Osei vrs Addo ( HI/98/2005) [2005] GHACA 3 (11 February 2005);



             ACCRA  -  GHANA                 


                                                                                                                 NO. HI/98/2005

                                                                                                      11TH FEBRUARY 2005




                   DOTSE, J.A.

                   HEWARD-MILLS [MRS] J




                      V E R S U S            


FRANK ADDO                                          …         DEFENDANT/RESPONDENT


                                                  J  U  D  G  M  E  N  T


ADINYIRA [MRS.] J.A. -   On 12 March 2004, the High Court Accra gave a ruling in which it refused to grant an application for an interim injunction.  The ruling is the subject of this appeal.

The plaintiff/appellant [hereinafter appellant] had sued the defendant/respondent [hereinafter respondent] per her writ of summons for:

“(1)  the plaintiff’s claim is for a declaration for the cancellation of the lease agreement

         between the appellant and the respondent on the grounds of unconscionability.
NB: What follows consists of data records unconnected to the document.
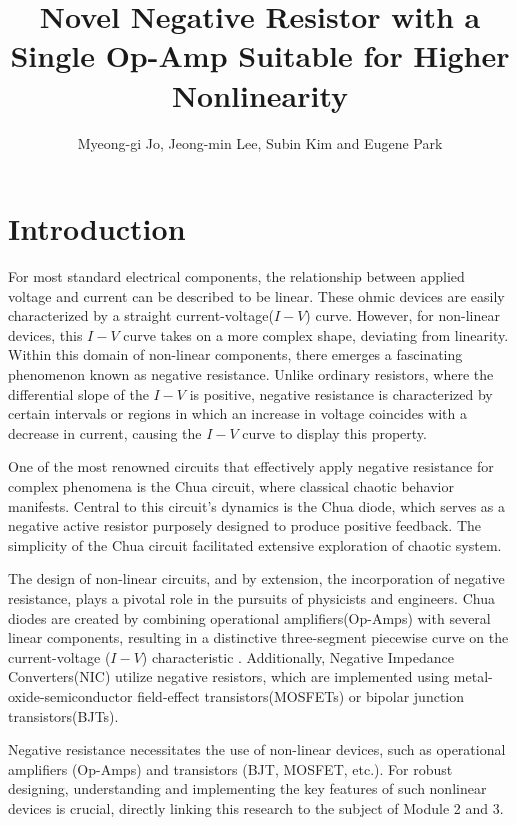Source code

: \documentclass[12pt]{article}
\begin{document}
\title{Novel Negative Resistor with a Single Op-Amp Suitable for Higher Nonlinearity}

\author{Myeong-gi Jo, Jeong-min Lee, Subin Kim and Eugene Park}

\maketitle

\section{Introduction}


\quad For most standard electrical components, the relationship between applied voltage and current can be described to be linear. These ohmic devices are easily characterized by a straight current-voltage(\(I-V\)) curve. However, for non-linear devices, this \(I-V\) curve takes on a more complex shape, deviating from linearity. Within this domain of non-linear components, there emerges a fascinating phenomenon known as negative resistance. Unlike ordinary resistors, where the differential slope of the \(I-V\) is positive, negative resistance is characterized by certain intervals or regions in which an increase in voltage coincides with a decrease in current, causing the \(I-V\) curve to display this property.

One of the most renowned circuits that effectively apply negative resistance for complex phenomena is the Chua circuit, where classical chaotic behavior manifests. Central to this circuit's dynamics is the Chua diode, which serves as a negative active resistor purposely designed to produce positive feedback. The simplicity of the Chua circuit facilitated extensive exploration of chaotic system\cite{impact_chua}.

The design of non-linear circuits, and by extension, the incorporation of negative resistance, plays a pivotal role in the pursuits of physicists and engineers. Chua diodes are created by combining operational amplifiers(Op-Amps) with several linear components, resulting in a distinctive three-segment piecewise curve on the current-voltage ($I-V$) characteristic \cite{chua_circuit}. Additionally, Negative Impedance Converters(NIC) utilize negative resistors, which are implemented using metal-oxide-semiconductor field-effect transistors(MOSFETs) or bipolar junction transistors(BJTs)\cite{NIC_BJT,NIC_MOSFET,NIC_MOSFET2}.

Negative resistance necessitates the use of non-linear devices, such as operational amplifiers (Op-Amps) and transistors (BJT, MOSFET, etc.). For robust designing, understanding and implementing the key features of such nonlinear devices is crucial, directly linking this research to the subject of Module 2 and 3. 
\end{document}
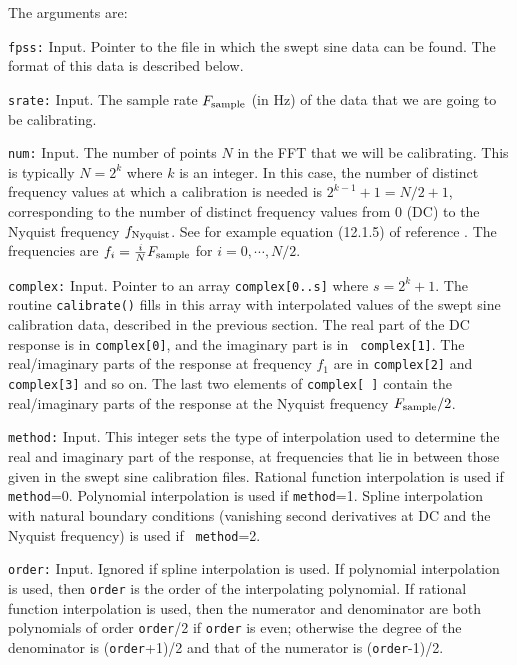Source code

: The arguments are:
\begin{description}
\item{\tt fpss:} Input.  Pointer to the file in which the
  swept sine data can be found.  The format of this data is described
  below.
\item{\tt srate:} Input.  The sample rate $F_{\rm sample}$ (in Hz) of the data that
  we are going to be calibrating.
\item{\tt num:} Input.  The number of points $N$ in the FFT that we
 will be calibrating.  This is typically $N=2^k$ where $k$ is an
 integer.  In this case, the number of distinct frequency values at
 which a calibration is needed is $2^{k-1}+1 = N/2+1$, corresponding to
 the number of distinct frequency values from $0$ (DC) to the Nyquist
 frequency $f_{\rm Nyquist}$.  See for example equation (12.1.5) of
 reference \cite{NumRec}.  The frequencies are $f_i = {i \over N}
 F_{\rm sample}$ for $i=0,\cdots,N/2$.
\item{\tt complex:} Input.  Pointer to an array {\tt complex[0..s]}
  where $s=2^k+1$.  The routine {\tt  calibrate()} fills in this array
  with interpolated values of the swept sine calibration data,
  described in the previous section.  The real part of the DC response
  is in {\tt complex[0]}, and the imaginary part is in {\tt
  complex[1]}. The real/imaginary parts of the response at frequency
  $f_1$ are in {\tt complex[2]} and {\tt complex[3]} and so on.  The
  last two elements of {\tt complex[ ]} contain the real/imaginary parts
  of the response at the Nyquist frequency $F_{\rm sample}/2$.
\item{\tt method:} Input.  This integer sets the type of interpolation
  used to determine the real and imaginary part of the response, at
  frequencies that lie in between those given in the swept sine
  calibration files.  Rational function interpolation is used if {\tt
  method}=0.  Polynomial interpolation is used if {\tt method}=1.
  Spline interpolation with natural boundary conditions (vanishing
  second derivatives at DC and the Nyquist frequency) is used if {\tt
  method}=2.
\item{\tt order:}  Input.  Ignored if spline interpolation is used.
  If polynomial interpolation is used, then {\tt order} is the order
  of the interpolating polynomial.
  If rational function interpolation is used, then the numerator and
  denominator are both polynomials of order {\tt order}/2 if {\tt order}
  is even; otherwise the degree of the denominator is ({\tt order}+1)/2
  and that of the numerator is ({\tt order}-1)/2.
\end{description}

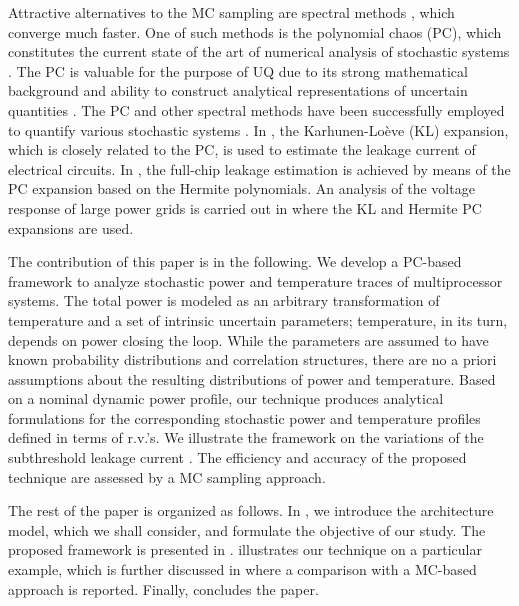 Attractive alternatives to the MC sampling are spectral methods \cite{maitre2010}, which converge much faster. One of such methods is the polynomial chaos (PC), which constitutes the current state of the art of numerical analysis of stochastic systems \cite{xiu2009}. The PC is valuable for the purpose of UQ due to its strong mathematical background and ability to construct analytical representations of uncertain quantities \cite{eldred2009}. The PC and other spectral methods have been successfully employed to quantify various stochastic systems \cite{xiu2010}. In \cite{bhardwaj2006}, the Karhunen-Lo\`{e}ve (KL) expansion, which is closely related to the PC, is used to estimate the leakage current of electrical circuits. In \cite{shen2009}, the full-chip leakage estimation is achieved by means of the PC expansion based on the Hermite polynomials. An analysis of the voltage response of large power grids is carried out in \cite{ghanta2006} where the KL and Hermite PC expansions are used.

The contribution of this paper is in the following. We develop a PC-based framework to analyze stochastic power and temperature traces of multiprocessor systems. The total power is modeled as an arbitrary transformation of temperature and a set of intrinsic uncertain parameters; temperature, in its turn, depends on power closing the loop. While the parameters are assumed to have known probability distributions and correlation structures, there are no a priori assumptions about the resulting distributions of power and temperature. Based on a nominal dynamic power profile, our technique produces analytical formulations for the corresponding stochastic power and temperature profiles defined in terms of r.v.'s. We illustrate the framework on the variations of the subthreshold leakage current \cite{srivastava2010}. The efficiency and accuracy of the proposed technique are assessed by a MC sampling approach.

The rest of the paper is organized as follows. In , we introduce the architecture model, which we shall consider, and formulate the objective of our study. The proposed framework is presented in .  illustrates our technique on a particular example, which is further discussed in  where a comparison with a MC-based approach is reported. Finally,  concludes the paper.
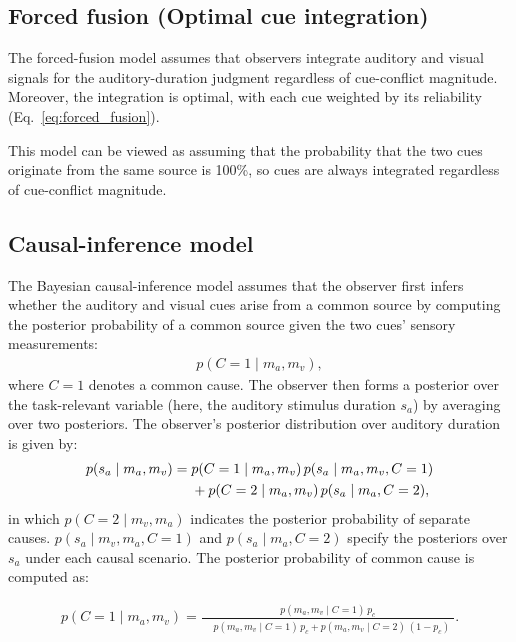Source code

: \documentclass{biorxiv}
\begin{document}
\subsection{Forced fusion (Optimal cue integration)}
The forced-fusion model assumes that observers integrate auditory and visual signals for the auditory-duration judgment regardless of cue-conflict magnitude. Moreover, the integration is optimal, with each cue weighted by its reliability (Eq.~\ref{eq:forced_fusion}). 

This model can be viewed as assuming that the probability that the two cues originate from the same source is 100\%, so cues are always integrated regardless of cue-conflict magnitude. 

\subsection{Causal-inference model}
The Bayesian causal-inference model assumes that the observer first infers whether the auditory and visual cues arise from a common source by computing the posterior probability of a common source given the two cues' sensory measurements:
\begin{align}
p(C = 1 \mid m_a, m_v),
\label{eq:pc}
\end{align}
where $C = 1$ denotes a common cause. The observer then forms a posterior over the task-relevant variable (here, the auditory stimulus duration $s_a$) by averaging over two posteriors. The observer's posterior distribution over auditory duration is given by:
\begin{align}
p(s_a \mid m_a, m_v)
= {}& p(C = 1 \mid m_a, m_v)\,
      p(s_a \mid m_a, m_v,C=1) \notag\\
&+ p(C = 2 \mid m_a, m_v)\,
   p(s_a \mid m_a,C=2),
\label{eq:auditory_bimodal_estimate}
\end{align}
in which $p(C = 2 \mid m_v, m_a)$ indicates the posterior probability of separate causes. $p(s_a \mid m_v, m_a, C=1)$ and $p(s_a \mid m_a,C=2)$ specify the posteriors over $s_a$ under each causal scenario. The posterior probability of common cause is computed as:

\begin{equation}
\begin{split}
p(C=1 \mid m_a, m_v)
=
\frac{
p(m_a, m_v \mid C=1)\, p_c
}{
\begin{aligned}
&p(m_a, m_v \mid C=1)\, p_c + p(m_a, m_v \mid C=2)\, (1 - p_c)
\end{aligned}
}.
\end{split}
\label{eq:posterior_common_cause}
\end{equation}
\end{document}
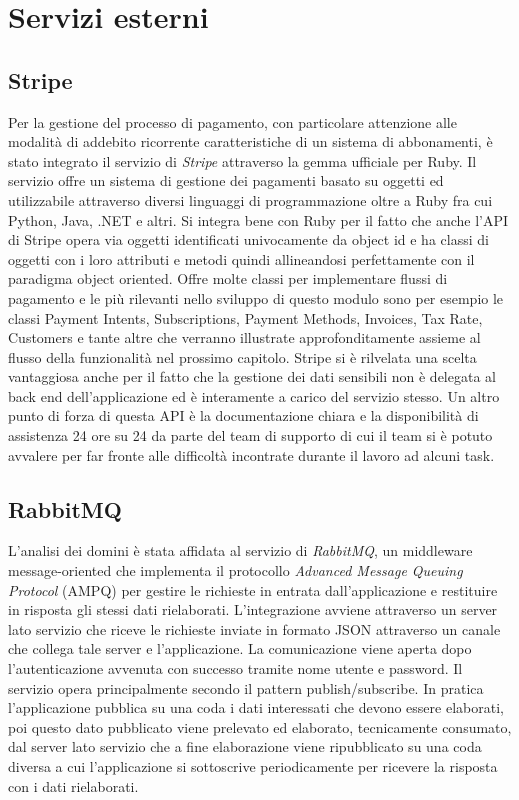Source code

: \documentclass[target=bach,aauheader=,style=]{thud}
\begin{document}
\section{Servizi esterni}
\subsection{Stripe}
Per la gestione del processo di pagamento, con particolare attenzione alle modalità di addebito ricorrente caratteristiche di un sistema di abbonamenti,
è stato integrato il servizio di \textit{Stripe}\cite{stripe} attraverso la gemma ufficiale per Ruby\cite{stripe_ruby_gem}. Il servizio offre un sistema di gestione dei pagamenti
basato su oggetti ed utilizzabile attraverso diversi linguaggi di programmazione oltre a Ruby fra cui Python, Java, .NET e altri. Si integra
bene con Ruby per il fatto che anche l'API di Stripe opera via oggetti identificati univocamente da object id e ha classi di oggetti con i loro attributi e metodi quindi allineandosi
perfettamente con il paradigma object oriented.
Offre molte classi per implementare flussi di pagamento e le più rilevanti nello sviluppo di questo modulo sono per esempio le classi Payment Intents, Subscriptions, Payment Methods,
Invoices, Tax Rate, Customers e tante altre che verranno illustrate approfonditamente assieme al flusso della funzionalità nel prossimo capitolo.
Stripe si è rilvelata una scelta vantaggiosa anche per il fatto che la gestione dei dati sensibili non è delegata al back end dell'applicazione ed è interamente
a carico del servizio stesso. Un altro punto di forza di questa API è la documentazione chiara\cite{stripe_api_reference} e la disponibilità di assistenza 24 ore su 24 da parte
del team di supporto di cui il team si è potuto avvalere per far fronte alle difficoltà incontrate durante il lavoro ad alcuni task.
\subsection{RabbitMQ}
L'analisi dei domini è stata affidata al servizio di \textit{RabbitMQ}\cite{rabbitmq}, un middleware message-oriented che implementa il protocollo \textit{Advanced Message Queuing Protocol}
(AMPQ) per gestire le richieste in entrata dall'applicazione e restituire in risposta gli stessi dati rielaborati.
L'integrazione avviene attraverso un server lato servizio che riceve le richieste inviate in formato JSON attraverso un canale che collega tale server e l'applicazione.
La comunicazione viene aperta dopo l'autenticazione avvenuta con successo tramite nome utente e password.
Il servizio opera principalmente secondo il pattern publish/subscribe. In pratica l'applicazione pubblica su una coda i dati interessati che devono essere elaborati,
poi questo dato pubblicato viene prelevato ed elaborato, tecnicamente consumato, dal server lato servizio che a fine elaborazione viene ripubblicato su una coda diversa
a cui l'applicazione si sottoscrive periodicamente per ricevere la risposta con i dati rielaborati.
\end{document}
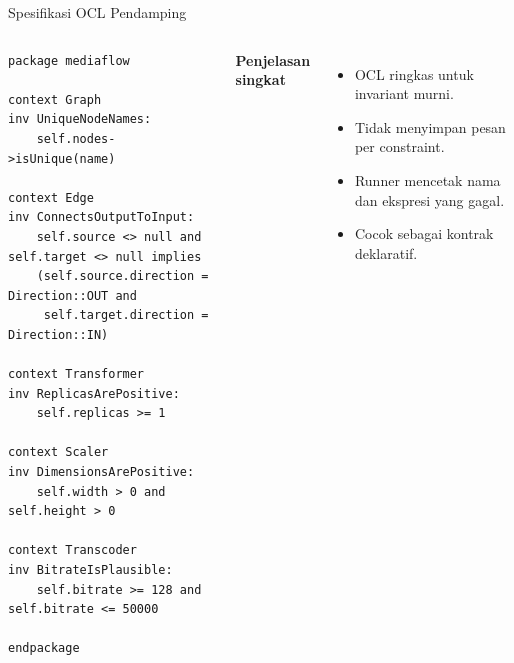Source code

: \documentclass[aspectratio=169, table]{beamer}
\begin{document}
\begin{frame}[fragile]{Spesifikasi OCL Pendamping}
\vspace{24pt}
\begin{columns}[T,onlytextwidth]
\begin{lstlisting}[style=ocl, basicstyle=\ttfamily\tiny]
package mediaflow

context Graph
inv UniqueNodeNames:
    self.nodes->isUnique(name)

context Edge
inv ConnectsOutputToInput:
    self.source <> null and self.target <> null implies
    (self.source.direction = Direction::OUT and
     self.target.direction = Direction::IN)

context Transformer
inv ReplicasArePositive:
    self.replicas >= 1

context Scaler
inv DimensionsArePositive:
    self.width > 0 and self.height > 0

context Transcoder
inv BitrateIsPlausible:
    self.bitrate >= 128 and self.bitrate <= 50000

endpackage
\end{lstlisting}

\scriptsize
\textbf{Penjelasan singkat}
\begin{itemize}
  \item OCL ringkas untuk invariant murni.
  \item Tidak menyimpan pesan per constraint.
  \item Runner mencetak nama dan ekspresi yang gagal.
  \item Cocok sebagai kontrak deklaratif.
\end{itemize}
\end{columns}
\end{frame}
\end{document}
  1. Perpetual injunction restraining the defendant, his servants, agents, privies and

attorneys from developing and or carrying out any constructional work on the said

land situate at Plot. No. 126, Block 5, Section 4, North Airport Residential Area,


  1. Recovery of three thousand (3,000) blocks and seven (7) trip of sand which was

on the premises at the time that the defendant demolished the building.


(4)   A declaration that the said agreement shall not be renewed after the expiration

       of the thirty (30) years period of the said lease.”

        In her statement of claim the appellant alleged that she was rushed into the agreement and there was no valuation of the said property.  She claimed the price of US$80,000; the respondent paid for the lease was less than half its valued price.  She conveyed her intention to rescind the agreement but the respondent would not agree to the said rescission.  She further complained that the respondent had without her consent pulled down her existing building on the land and had thereby breached the agreement.  The respondent denied  the plaintiff’s claim and averred that he was given vacant possession of the property without any precondition.  He claimed the agreement was entered into with the concurrence of the Lands Commission, which holds the head lease.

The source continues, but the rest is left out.